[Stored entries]
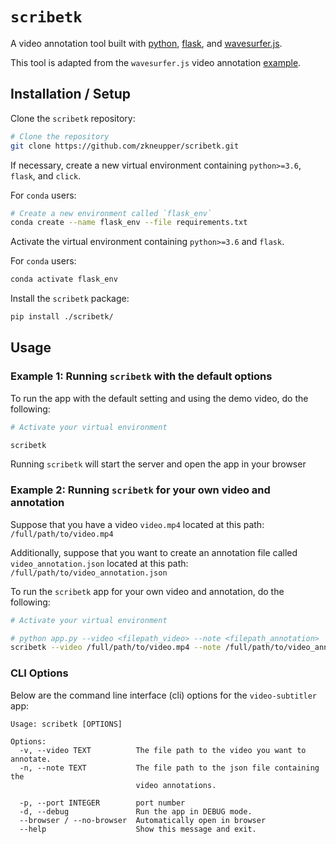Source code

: # `scribetk`

A video annotation tool built with [python](https://www.python.org/), [flask](https://pypi.org/project/Flask/), and [wavesurfer.js](https://github.com/katspaugh/wavesurfer.js).

This tool is adapted from the `wavesurfer.js` video annotation [example](http://wavesurfer-js.org/example/video-annotation/index.html).




## Installation / Setup

Clone the `scribetk` repository:

```bash
# Clone the repository
git clone https://github.com/zkneupper/scribetk.git
```

If necessary, create a new virtual environment containing `python>=3.6`, `flask`, and `click`.

For `conda` users:

```bash
# Create a new environment called `flask_env`
conda create --name flask_env --file requirements.txt
```


Activate the virtual environment containing `python>=3.6` and `flask`.

For `conda` users:

```bash
conda activate flask_env
```


Install the `scribetk` package:

```bash
pip install ./scribetk/
```




## Usage


### Example 1: Running `scribetk` with the default options

To run the app with the default setting and using the demo video, do the following:

```bash
# Activate your virtual environment

scribetk
```

Running `scribetk` will start the server and open the app in your browser



### Example 2: Running `scribetk` for your own video and annotation

Suppose that you have a video `video.mp4` located at this path: `/full/path/to/video.mp4`

Additionally, suppose that you want to create an annotation file called `video_annotation.json` located at this path: `/full/path/to/video_annotation.json`


To run the `scribetk` app for your own video and annotation, do the following:

```bash
# Activate your virtual environment

# python app.py --video <filepath_video> --note <filepath_annotation>
scribetk --video /full/path/to/video.mp4 --note /full/path/to/video_annotation.json
```


### CLI Options

Below are the command line interface (cli) options for the `video-subtitler` app:

```
Usage: scribetk [OPTIONS]

Options:
  -v, --video TEXT          The file path to the video you want to annotate.
  -n, --note TEXT           The file path to the json file containing the
                            video annotations.

  -p, --port INTEGER        port number
  -d, --debug               Run the app in DEBUG mode.
  --browser / --no-browser  Automatically open in browser
  --help                    Show this message and exit.
```
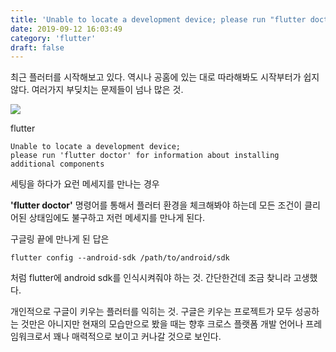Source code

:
 ```yaml
---
title: 'Unable to locate a development device; please run "flutter doctor" for information about installing additional components'
date: 2019-09-12 16:03:49
category: 'flutter'
draft: false
---
```


최근 플러터를 시작해보고 있다. 역시나 공홈에 있는 대로 따라해봐도 시작부터가 쉽지 않다. 여러가지 부딪치는 문제들이 넘나 많은 것.

![](https://blog.kakaocdn.net/dn/cc83fK/btqyfYvWQgm/5KVSi51oyUeYeSOes5kiXk/img.png)

flutter

    Unable to locate a development device; 
    please run 'flutter doctor' for information about installing additional components

세팅을 하다가 요런 메세지를 만나는 경우 

**'flutter doctor'** 명령어를 통해서 플러터 환경을 체크해봐야 하는데 모든 조건이 클리어된 상태임에도 불구하고 저런 메세지를 만나게 된다. 

구글링 끝에 만나게 된 답은 

    flutter config --android-sdk /path/to/android/sdk

처럼 flutter에 android sdk를 인식시켜줘야 하는 것. 간단한건데 조금 찾니라 고생했다.

개인적으로 구글이 키우는 플러터를 익히는 것. 구글은 키우는 프로젝트가 모두 성공하는 것만은 아니지만 현재의 모습만으로 봤을 때는 향후 크로스 플랫폼 개발 언어나 프레임워크로서 꽤나 매력적으로 보이고 커나갈 것으로 보인다.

● ACTION ITEM
Each line above must be set down exactly, though no picture should be carried over.

● EXPECTED ANSWER
Source code

: # `scribetk`

A video annotation tool built with [python](https://www.python.org/), [flask](https://pypi.org/project/Flask/), and [wavesurfer.js](https://github.com/katspaugh/wavesurfer.js).

This tool is adapted from the `wavesurfer.js` video annotation [example](http://wavesurfer-js.org/example/video-annotation/index.html).




## Installation / Setup

Clone the `scribetk` repository:

```bash
# Clone the repository
git clone https://github.com/zkneupper/scribetk.git
```

If necessary, create a new virtual environment containing `python>=3.6`, `flask`, and `click`.

For `conda` users:

```bash
# Create a new environment called `flask_env`
conda create --name flask_env --file requirements.txt
```


Activate the virtual environment containing `python>=3.6` and `flask`.

For `conda` users:

```bash
conda activate flask_env
```


Install the `scribetk` package:

```bash
pip install ./scribetk/
```




## Usage


### Example 1: Running `scribetk` with the default options

To run the app with the default setting and using the demo video, do the following:

```bash
# Activate your virtual environment

scribetk
```

Running `scribetk` will start the server and open the app in your browser



### Example 2: Running `scribetk` for your own video and annotation

Suppose that you have a video `video.mp4` located at this path: `/full/path/to/video.mp4`

Additionally, suppose that you want to create an annotation file called `video_annotation.json` located at this path: `/full/path/to/video_annotation.json`


To run the `scribetk` app for your own video and annotation, do the following:

```bash
# Activate your virtual environment

# python app.py --video <filepath_video> --note <filepath_annotation>
scribetk --video /full/path/to/video.mp4 --note /full/path/to/video_annotation.json
```


### CLI Options

Below are the command line interface (cli) options for the `video-subtitler` app:

```
Usage: scribetk [OPTIONS]

Options:
  -v, --video TEXT          The file path to the video you want to annotate.
  -n, --note TEXT           The file path to the json file containing the
                            video annotations.

  -p, --port INTEGER        port number
  -d, --debug               Run the app in DEBUG mode.
  --browser / --no-browser  Automatically open in browser
  --help                    Show this message and exit.
```
Source code

:
 ```yaml
---
title: 'Unable to locate a development device; please run "flutter doctor" for information about installing additional components'
date: 2019-09-12 16:03:49
category: 'flutter'
draft: false
---
```


최근 플러터를 시작해보고 있다. 역시나 공홈에 있는 대로 따라해봐도 시작부터가 쉽지 않다. 여러가지 부딪치는 문제들이 넘나 많은 것.

![](https://blog.kakaocdn.net/dn/cc83fK/btqyfYvWQgm/5KVSi51oyUeYeSOes5kiXk/img.png)

flutter

    Unable to locate a development device; 
    please run 'flutter doctor' for information about installing additional components

세팅을 하다가 요런 메세지를 만나는 경우 

**'flutter doctor'** 명령어를 통해서 플러터 환경을 체크해봐야 하는데 모든 조건이 클리어된 상태임에도 불구하고 저런 메세지를 만나게 된다. 

구글링 끝에 만나게 된 답은 

    flutter config --android-sdk /path/to/android/sdk

처럼 flutter에 android sdk를 인식시켜줘야 하는 것. 간단한건데 조금 찾니라 고생했다.

개인적으로 구글이 키우는 플러터를 익히는 것. 구글은 키우는 프로젝트가 모두 성공하는 것만은 아니지만 현재의 모습만으로 봤을 때는 향후 크로스 플랫폼 개발 언어나 프레임워크로서 꽤나 매력적으로 보이고 커나갈 것으로 보인다.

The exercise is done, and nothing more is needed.